Many cryptographic algorithms use one-way functions to provide their security against adversaries, but still be useful for authorized parties. A one-way function is a function that given x, it is easy to find f(x). However, given f(x) it is hard to find x. An algorithm that uses context free grammars is proposed in this paper.

A CFG consists of the following components: The characters of the alphabet that appear in the strings generated by the grammar are called as set of terminal symbols. A set of nonterminal symbols, which are placeholders for patterns of terminal symbols that can be generated by the nonterminal symbols. A set of productions, which are rules for replacing (or rewriting) nonterminal symbols (on the left side of the production) in a string with other nonterminal or terminal symbols (on the right side of the production).

A start symbol, which is a special nonterminal symbol that appears in the initial string generated by the grammar.

II. CURRENT SYSTEM

The most straight-forward attack on an encrypted message is simply to attempt to decrypt the message with every possible key. Most of these attempts will fail. But one might work. At which point you can decrypt the message. Most encryption algorithms can be defeated by using a combination of sophisticated mathematics and computing power. The results are that many encrypted messages can be deciphered without knowing the key. A cryptanalyst who is skilled can sometimes decrypt encrypted text without even knowing the encryption algorithm.

The cryptographic algorithm that can be used to protect electronic data is AES which is an iterative, symmetric-key block cipher that can use keys of 128, 192, and 256 bits, and encrypts and decrypts data in blocks of 128 bits(16 bytes). Not like public-key ciphers, which use a pair of keys, symmetric-key ciphers to encrypt and decrypt data use same key. Encrypted data returned by block ciphers have the same number of bits that the input data had. Iterative ciphers use a loop structure that repeatedly performs permutations and substitutions of the input data. AES is the successor to the older Data Encryption Standard (DES).The AES algorithm is based on permutations and substitutions. Permutations are rearrangements of data, and substitutions replace one unit of data with another. AES performs permutations and substitutions using several different techniques.

III. PROPOSED SYSTEM

The algorithm makes cryptanalysis even more difficult because of the use of "Random Number Generator" function which further decides order of encryption rounds and keys to be used to encrypt the plain text. This eliminates the overhead of defining a fixed key by the user and makes algorithm secure also. With secret key cryptography, a single key is used for both encryption and decryption. The key selection mechanism and the encoding methodology express the efficiency of the cipher text generated.

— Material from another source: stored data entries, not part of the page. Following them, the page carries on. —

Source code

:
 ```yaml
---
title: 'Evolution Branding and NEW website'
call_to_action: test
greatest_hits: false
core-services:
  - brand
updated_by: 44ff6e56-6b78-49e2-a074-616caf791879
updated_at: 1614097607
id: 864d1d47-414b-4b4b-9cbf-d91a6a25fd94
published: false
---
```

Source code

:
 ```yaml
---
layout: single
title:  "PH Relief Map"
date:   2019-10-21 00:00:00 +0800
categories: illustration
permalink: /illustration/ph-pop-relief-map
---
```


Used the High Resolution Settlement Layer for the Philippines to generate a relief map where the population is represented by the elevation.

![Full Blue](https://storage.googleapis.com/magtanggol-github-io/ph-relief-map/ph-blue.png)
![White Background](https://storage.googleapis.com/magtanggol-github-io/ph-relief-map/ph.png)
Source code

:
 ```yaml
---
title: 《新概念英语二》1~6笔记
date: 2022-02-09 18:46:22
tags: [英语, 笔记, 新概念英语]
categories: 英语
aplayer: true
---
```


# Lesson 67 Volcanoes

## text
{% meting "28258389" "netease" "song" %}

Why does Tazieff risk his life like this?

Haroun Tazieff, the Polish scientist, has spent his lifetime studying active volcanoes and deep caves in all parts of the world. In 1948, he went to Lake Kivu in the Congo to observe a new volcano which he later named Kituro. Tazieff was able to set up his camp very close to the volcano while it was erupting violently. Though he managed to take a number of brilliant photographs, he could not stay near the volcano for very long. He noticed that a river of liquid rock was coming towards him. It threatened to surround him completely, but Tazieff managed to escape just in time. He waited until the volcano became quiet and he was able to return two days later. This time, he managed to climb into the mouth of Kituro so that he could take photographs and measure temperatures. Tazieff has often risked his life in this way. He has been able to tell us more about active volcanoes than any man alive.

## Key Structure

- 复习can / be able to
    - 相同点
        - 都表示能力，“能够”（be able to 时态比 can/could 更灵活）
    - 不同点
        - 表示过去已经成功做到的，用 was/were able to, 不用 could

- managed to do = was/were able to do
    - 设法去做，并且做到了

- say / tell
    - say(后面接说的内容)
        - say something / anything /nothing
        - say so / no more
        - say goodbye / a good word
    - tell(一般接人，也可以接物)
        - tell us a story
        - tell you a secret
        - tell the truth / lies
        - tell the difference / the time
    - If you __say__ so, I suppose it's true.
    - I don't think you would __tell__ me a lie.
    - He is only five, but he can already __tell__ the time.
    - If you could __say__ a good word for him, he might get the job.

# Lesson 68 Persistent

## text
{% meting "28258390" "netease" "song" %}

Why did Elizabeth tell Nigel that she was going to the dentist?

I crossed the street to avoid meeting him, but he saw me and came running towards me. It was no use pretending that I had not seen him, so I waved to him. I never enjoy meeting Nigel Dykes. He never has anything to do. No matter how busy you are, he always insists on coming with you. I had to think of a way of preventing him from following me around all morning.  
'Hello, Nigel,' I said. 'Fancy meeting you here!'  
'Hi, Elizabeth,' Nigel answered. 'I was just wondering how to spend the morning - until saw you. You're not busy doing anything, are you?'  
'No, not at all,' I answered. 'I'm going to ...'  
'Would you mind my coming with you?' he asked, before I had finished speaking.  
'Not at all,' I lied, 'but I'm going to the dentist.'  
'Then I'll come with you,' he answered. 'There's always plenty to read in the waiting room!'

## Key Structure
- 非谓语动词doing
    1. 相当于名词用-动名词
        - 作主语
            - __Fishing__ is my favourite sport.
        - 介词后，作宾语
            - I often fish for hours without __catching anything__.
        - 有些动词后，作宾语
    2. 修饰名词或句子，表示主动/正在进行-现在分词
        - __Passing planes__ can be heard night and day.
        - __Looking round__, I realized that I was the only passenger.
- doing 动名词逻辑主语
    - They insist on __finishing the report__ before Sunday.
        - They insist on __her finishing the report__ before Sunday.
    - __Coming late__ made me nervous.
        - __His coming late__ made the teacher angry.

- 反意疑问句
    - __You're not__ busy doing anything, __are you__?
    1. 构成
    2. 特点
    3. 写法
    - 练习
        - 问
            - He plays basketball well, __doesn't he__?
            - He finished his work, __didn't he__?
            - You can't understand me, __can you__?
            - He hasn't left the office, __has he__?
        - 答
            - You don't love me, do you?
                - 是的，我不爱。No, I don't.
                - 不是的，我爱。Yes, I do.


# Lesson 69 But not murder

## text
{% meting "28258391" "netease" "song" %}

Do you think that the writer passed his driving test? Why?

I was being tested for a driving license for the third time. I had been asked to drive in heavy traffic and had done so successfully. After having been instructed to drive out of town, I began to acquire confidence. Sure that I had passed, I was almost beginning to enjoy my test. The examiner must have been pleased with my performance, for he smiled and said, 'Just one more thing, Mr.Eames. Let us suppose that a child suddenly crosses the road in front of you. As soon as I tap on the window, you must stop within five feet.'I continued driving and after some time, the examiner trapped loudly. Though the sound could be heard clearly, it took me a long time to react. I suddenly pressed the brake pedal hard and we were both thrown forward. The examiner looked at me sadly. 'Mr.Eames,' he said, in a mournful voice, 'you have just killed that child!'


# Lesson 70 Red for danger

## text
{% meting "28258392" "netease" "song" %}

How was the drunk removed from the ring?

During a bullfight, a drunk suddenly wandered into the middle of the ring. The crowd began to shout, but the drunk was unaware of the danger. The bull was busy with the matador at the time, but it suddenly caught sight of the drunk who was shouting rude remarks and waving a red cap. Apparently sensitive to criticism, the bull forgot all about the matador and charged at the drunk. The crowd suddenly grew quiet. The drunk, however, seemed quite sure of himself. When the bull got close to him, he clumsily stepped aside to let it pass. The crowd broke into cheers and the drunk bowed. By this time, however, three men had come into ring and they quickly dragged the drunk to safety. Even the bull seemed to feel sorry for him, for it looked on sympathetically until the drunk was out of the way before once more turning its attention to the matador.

Context free grammars present the desirable cryptographic property that it is easy to generate and validate strings from a given grammar; however it is hard to identify a grammar given only the strings generated by it. The project aims at developing a CFG-based cryptosystem that will encrypt a ASCII/binary file to protect from various security attacks.

This cryptosystem will use a symmetric algorithm that will have a secret key. The ASCII/binary file will be converted into a cipher text which will be sent to the receiver who will decrypt it.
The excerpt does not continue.